• Instructions for the task
Return the listing that follows exactly, with no pictures included.

• Entries shown
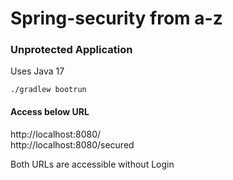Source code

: # Spring-security from a-z
### Unprotected Application
Uses Java 17
```
./gradlew bootrun
```
#### Access below URL  
http://localhost:8080/  
http://localhost:8080/secured

Both URLs are accessible without Login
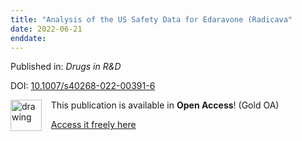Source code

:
 ```yaml
---
title: "Analysis of the US Safety Data for Edaravone (Radicava"
date: 2022-06-21
enddate:
---
```


Published in: *Drugs in R&D*

DOI: [10.1007/s40268-022-00391-6](https://doi.org/10.1007/s40268-022-00391-6)

<img src="https://upload.wikimedia.org/wikipedia/commons/thumb/7/77/Open_Access_logo_PLoS_transparent.svg/800px-Open_Access_logo_PLoS_transparent.svg.png" alt="drawing" width="50" align="left"/> &nbsp;&nbsp;&nbsp;This publication is available in **Open Access**! (Gold OA)

&nbsp;&nbsp;&nbsp;<a href="https://link.springer.com/content/pdf/10.1007/s40268-022-00391-6.pdf">Access it freely here</a>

• Task result
Source code

: # Spring-security from a-z
### Unprotected Application
Uses Java 17
```
./gradlew bootrun
```
#### Access below URL  
http://localhost:8080/  
http://localhost:8080/secured

Both URLs are accessible without Login
Source code

:
 ```yaml
---
title: "Analysis of the US Safety Data for Edaravone (Radicava"
date: 2022-06-21
enddate:
---
```


Published in: *Drugs in R&D*

DOI: [10.1007/s40268-022-00391-6](https://doi.org/10.1007/s40268-022-00391-6)

<img src="https://upload.wikimedia.org/wikipedia/commons/thumb/7/77/Open_Access_logo_PLoS_transparent.svg/800px-Open_Access_logo_PLoS_transparent.svg.png" alt="drawing" width="50" align="left"/> &nbsp;&nbsp;&nbsp;This publication is available in **Open Access**! (Gold OA)

&nbsp;&nbsp;&nbsp;<a href="https://link.springer.com/content/pdf/10.1007/s40268-022-00391-6.pdf">Access it freely here</a>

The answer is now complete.